In particular, we consider the stagewise training strategy for minimizing empirical risk that satisfies the Polyak-Łojasiewicz condition, which has been observed/proved for neural networks and also holds for a broad family of convex functions. For convex loss functions and “nicebehaviored" non-convex loss functions that are close to a convex function (namely weakly convex functions), we establish that the faster convergence of stagewise training than the vanilla SGD under the same condition on both training error and testing error lies on better dependence on the condition number of the problem.
特别地,我们考虑了用分阶段训练策略去最小化满足Polyak-Łojasiewicz条件的经验风险,该条件已在神经网络进行了观察/验证,并且适用于广泛的凸函数族。对于凸损失函数和近似凸函数(即弱凸函数)的“良性”非凸损失函数,我们发现,在相同的条件下,无论是训练误差还是测试误差,分阶段训练的收敛速度都比基础SGD更快, 这取决于对问题条件数的依赖程度。
Indeed, the proposed algorithm has additional favorable features that come with theoretical guarantee for the considered non-convex optimization problems, including using explicit algorithmic regularization at each stage, using stagewise averaged solution for restarting, and returning the last stagewise averaged solution as the final solution.
实际上, 所提算法还具有其他良好特性, 这为非凸优化问题提供了理论依据, 包括在每个阶段使用显式的算法正则化, 使用阶段的平均结果重新训练, 以及用最后阶段的平均结果作为最终的训练结果.

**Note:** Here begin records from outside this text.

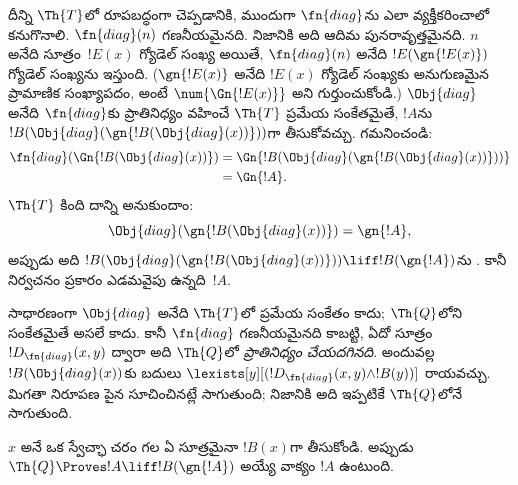 \documentclass[../../../include/open-logic-section]{subfiles}
\begin{document}
\begin{explain}
దీన్ని $\Th{T}$లో రూపబద్ధంగా చెప్పడానికి, ముందుగా $\fn{diag}$ను ఎలా
వ్యక్తీకరించాలో కనుగొనాలి. $\fn{diag}(n)$ గణనీయమైనది. నిజానికి అది ఆదిమ
పునరావృత్తమైనది.
$n$ అనేది సూత్రం~$!E(x)$ గ్యోడెల్ సంఖ్య అయితే, $\fn{diag}(n)$ అనేది
$!E(\gn{!E(x)})$ గ్యోడెల్ సంఖ్యను ఇస్తుంది. ($\gn{!E(x)}$ అనేది
$!E(x)$ గ్యోడెల్ సంఖ్యకు అనుగుణమైన ప్రామాణిక సంఖ్యాపదం, అంటే $\num{\Gn{!E(x)}}$ అని
గుర్తుంచుకోండి.) $\Obj{diag}$ అనేది $\fn{diag}$కు ప్రాతినిధ్యం వహించే
$\Th{T}$ ప్రమేయ సంకేతమైతే, $!A$ను
$!B(\Obj{diag}(\gn{!B(\Obj{diag}(x))}))$గా తీసుకోవచ్చు. గమనించండి:
\begin{align*}
\fn{diag}(\Gn{!B(\Obj{diag}(x))}) & =
\Gn{!B(\Obj{diag}(\gn{!B(\Obj{diag}(x))}))} \\
& = \Gn{!A}.
\end{align*}
$\Th{T}$ కింది దాన్ని  అనుకుందాం:
\[
\Obj{diag}(\gn{!B(\Obj{diag}(x))}) = \gn{!A},
\]
అప్పుడు అది $!B(\Obj{diag}(\gn{!B(\Obj{diag}(x))}))
\liff !B(\gn{!A})$ను . కానీ నిర్వచనం ప్రకారం ఎడమవైపు
ఉన్నది~$!A$.

సాధారణంగా $\Obj{diag}$ అనేది $\Th{T}$లో ప్రమేయ సంకేతం కాదు; $\Th{Q}$లోని
సంకేతమైతే అసలే కాదు. కానీ $\fn{diag}$ గణనీయమైనది కాబట్టి, ఏదో సూత్రం
$!D_{\fn{diag}}(x,y)$ ద్వారా అది $\Th{Q}$లో \emph{ప్రాతినిధ్యం చేయదగినది}.
అందువల్ల $!B(\Obj{diag}(x))$కు బదులు
$\lexists[y][(!D_{\fn{diag}}(x,y) \land !B(y))]$ రాయవచ్చు. మిగతా నిరూపణ
పైన సూచించినట్లే సాగుతుంది; నిజానికి అది ఇప్పటికే $\Th{Q}$లోనే సాగుతుంది.
\end{explain}

\begin{lem}
 $x$ అనే ఒక స్వేచ్ఛా చరం గల ఏ సూత్రమైనా $!B(x)$గా
తీసుకోండి. అప్పుడు $\Th{Q} \Proves !A \liff !B(\gn{!A})$ అయ్యే వాక్యం
$!A$ ఉంటుంది.
\end{lem}
\end{document}
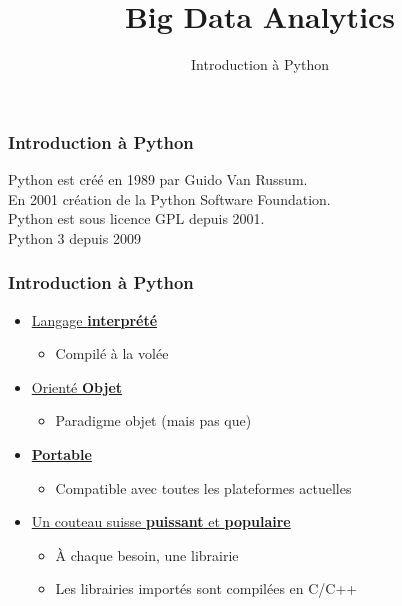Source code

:\documentclass{formation}
\title{Big Data Analytics}
\subtitle{Introduction à Python}
\begin{document}
\maketitle

\begin{frame}
  \frametitle{Introduction à Python}
  Python est créé en 1989 par Guido Van Russum. \\
  En 2001 création de la Python Software Foundation. \\
  Python est sous licence GPL depuis 2001. \\
  Python 3 depuis 2009
\end{frame}

\begin{frame}
  \frametitle{Introduction à Python}
  \begin{itemize}
  \item \underline{Langage \textbf{interprété}}
    \begin{itemize}
    \item Compilé à la volée
    \end{itemize}
  \item \underline{Orienté \textbf{Objet}}
    \begin{itemize}
    \item Paradigme objet (mais pas que)
    \end{itemize}
  \item \underline{\textbf{Portable}}
    \begin{itemize}
    \item Compatible  avec toutes les plateformes actuelles
    \end{itemize}
  \item \underline{Un couteau suisse \textbf{puissant} et \textbf{populaire}}
    \begin{itemize}
    \item À chaque besoin, une librairie
    \item Les librairies importés sont compilées en C/C++
    \end{itemize}
  \end{itemize}
\end{frame}
\end{document}
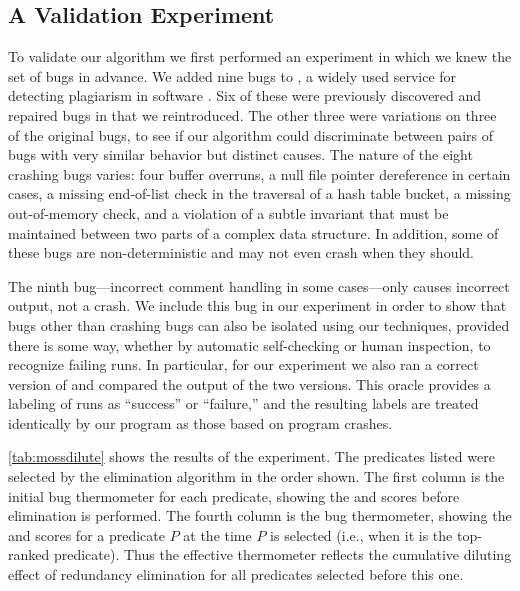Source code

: \subsection{A Validation Experiment}

To validate our algorithm we first performed an experiment in which we
knew the set of bugs in advance.  We added nine bugs to \moss, a
widely used service for detecting plagiarism in software
\cite{Schleimer:2003:WLA}.  Six of these were previously discovered
and repaired bugs in \moss that we reintroduced.  The other three were
variations on three of the original bugs, to see if our algorithm could
discriminate between pairs of bugs with very similar behavior but
distinct causes.  The nature of the eight crashing bugs varies: four
buffer overruns, a null file pointer dereference in certain cases, a
missing end-of-list check in the traversal of a hash table bucket, a missing
out-of-memory check, and a violation of a subtle invariant that must be maintained between two
parts of a complex data structure.  In addition, some of these bugs
are non-deterministic and may not even crash when they should.

The ninth bug---incorrect comment handling in some cases---only
causes incorrect output, not a crash.  We include this bug in our
experiment in order to show that bugs other than crashing bugs can 
also be isolated using our techniques, provided there is some 
way, whether by automatic self-checking or human inspection, to recognize
failing runs.  In particular, for our experiment we also ran a correct 
version of \moss{} and compared the output of the two versions. 
This oracle provides a labeling of runs as ``success'' or ``failure,'' 
and the resulting labels are treated identically by our program as
those based on program crashes.



\autoref{tab:mossdilute} shows the results of the experiment.  The
predicates listed were selected by the elimination algorithm in the
order shown.  The first column is the initial bug thermometer for each
predicate, showing the \context{} and \increase{} scores before
elimination is performed. The fourth column is the 
bug thermometer, showing the \context{} and \increase{} scores for a
predicate $P$ at the time $P$ is selected (i.e., when it is the
top-ranked predicate).  Thus the effective thermometer reflects the
cumulative diluting effect of redundancy elimination for all
predicates selected before this one.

To differentiate from commonly used stagewise SGD, we refer to our algorithm as stagewise regularized training algorithm or Start. Of independent interest(), the proved testing error bound of Start for a family of non-convex loss functions is dimensionality and norm independent.
为了区别于常见的分阶段SGD算法, 我们称所提算法为"分阶段正则训练算法"或"Start". 另外有趣的是, 所提算法的测试误差边界对于非凸损失函数族的维度和范数是不相关的.